Out of the 146 patients who needed elective surgery, 126 had negative CT and PCR results and underwent surgery timely. Nine patients with indeterminate CT and eight patients with atypical CT findings had negative PCR results. 15 of these patients were operated without a delay. In the remaining two patients, both of whom had atypical CT findings, surgery was delayed for 2 and 3 days, after a repeat RT-PCR was negative.

One patient who had typical CT findings and a positive RT-PCR test was operated after 24 days of treatment with Plaquenil (Fig. 2).

None of the 21 patients with positive chest CT findings suffered from postoperative complications and were discharged with a mean hospital stay of 5.1 days.

Two patients had negative CT findings but positive PCR results. One of the patients had elective endoscopy and the other lumbar discectomy. Both of the interventions were canceled till a negative PCR result is obtained. Both patients were under surveillance without medication administration.

Discussion

In this study, we investigated the performance of chest CT as a screening method for COVID-19 in asymptomatic surgery patients. In our study, CT was true positive in one patient, whereas it was false positive in 20 patients and 10% of these patients encountered an unnecessarily delay for surgery. All patients who faced with a delay were candidates for elective surgeries, none of the emergency cohort requiring surgery encountered a delay. None of these 20 patients experienced an unexpected poor postoperative course. These findings support the previously reported low specificity of chest CT for COVID-19 pneumonia [12].

On the other hand in our study CT showed features of pneumonia in only one of three asymptomatic COVID-19 positive patients. The positivity rate is lower than reported on an earlier study, in which CT was positive in 79% of asymptomatic test-positive patients [17]. However, that study was performed on passengers in a cruise ship under quarantine, who had a longer close contact with COVID-19 patients. According to a metanalysis the pooled estimate of the overall rate of initially asymptomatic cases with positive chest CT findings was 63% [18]. In the literature, there are different diagnostic sensitivity rates of chest CT at detecting COVID-19 in asymptomatic individuals. This is most probably because of the heterogeneity of study groups; on one side cruise ship passengers with close contact under quarantine, on the other side preoperative patients without a known contact history. Another factor that may underlie the rate of positivity of chest CT in asymptomatic patients may be the prevalence of infection in the community, i.e. more asymptomatic patients may be expected to have CT findings of pneumonia when the prevalence and transmission rate of infection is high. The temporal span of the study coincides to a time period when the first peak of the epidemic curve has been over and the curve started to bend downwards, with a mean daily confirmed cases of 1873 in Turkey [19].

An important finding of our study is that CT shows findings attributable to pneumonia in 9.6% of asymptomatic preoperative patients.
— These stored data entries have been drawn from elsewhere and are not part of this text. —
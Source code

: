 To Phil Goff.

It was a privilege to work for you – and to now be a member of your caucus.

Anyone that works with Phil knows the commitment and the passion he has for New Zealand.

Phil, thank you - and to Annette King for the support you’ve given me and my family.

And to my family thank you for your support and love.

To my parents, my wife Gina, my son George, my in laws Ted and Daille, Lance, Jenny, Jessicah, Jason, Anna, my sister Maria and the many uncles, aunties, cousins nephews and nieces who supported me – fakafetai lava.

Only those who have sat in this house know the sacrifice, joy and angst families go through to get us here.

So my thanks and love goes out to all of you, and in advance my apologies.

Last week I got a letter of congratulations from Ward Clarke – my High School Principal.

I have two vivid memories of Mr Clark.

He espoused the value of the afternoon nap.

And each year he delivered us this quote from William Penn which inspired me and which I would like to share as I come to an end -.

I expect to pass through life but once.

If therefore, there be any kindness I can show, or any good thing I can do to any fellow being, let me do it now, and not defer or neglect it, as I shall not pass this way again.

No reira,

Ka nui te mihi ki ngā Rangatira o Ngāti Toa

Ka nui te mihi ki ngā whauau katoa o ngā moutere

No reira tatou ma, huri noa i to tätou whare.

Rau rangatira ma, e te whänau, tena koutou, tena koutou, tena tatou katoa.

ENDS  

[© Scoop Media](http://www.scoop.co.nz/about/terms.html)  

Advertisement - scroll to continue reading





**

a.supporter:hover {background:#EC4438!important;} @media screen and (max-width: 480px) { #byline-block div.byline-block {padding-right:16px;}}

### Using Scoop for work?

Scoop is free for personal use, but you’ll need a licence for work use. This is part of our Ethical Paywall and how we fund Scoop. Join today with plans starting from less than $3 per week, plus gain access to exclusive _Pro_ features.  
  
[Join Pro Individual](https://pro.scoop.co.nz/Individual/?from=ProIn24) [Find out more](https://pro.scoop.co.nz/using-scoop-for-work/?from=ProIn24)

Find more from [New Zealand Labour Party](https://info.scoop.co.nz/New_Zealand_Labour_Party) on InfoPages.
Furthermore, these findings were typical or indeterminate for COVID-19 pneumonia in 5.9% of patients. Our findings are similar to those of Chetan et al. who reported that 3% of preoperative patients had classic/probable and 4% had indeterminate findings for COVID-19 pneumonia [20].

Limitations of our study involve its retrospective design with a heterogenous preoperative patient group including candidates for emergency and elective surgery.

This retrospective study showed that CT screening in asymptomatic cases is not adequately sensitive in detecting RT-PCR positive COVID-19 patients. Moreover, an important minority of patients may show false-positive findings, which may potentially mislead patient management, including unnecessary postponing of the interventions. Besides potential harms of radiation must be kept in mind while considering chest CT as a screening method. Preoperative CT screening should not be ordered on a routine basis in asymptomatic patients, especially when rapid RT-PCR tests are available.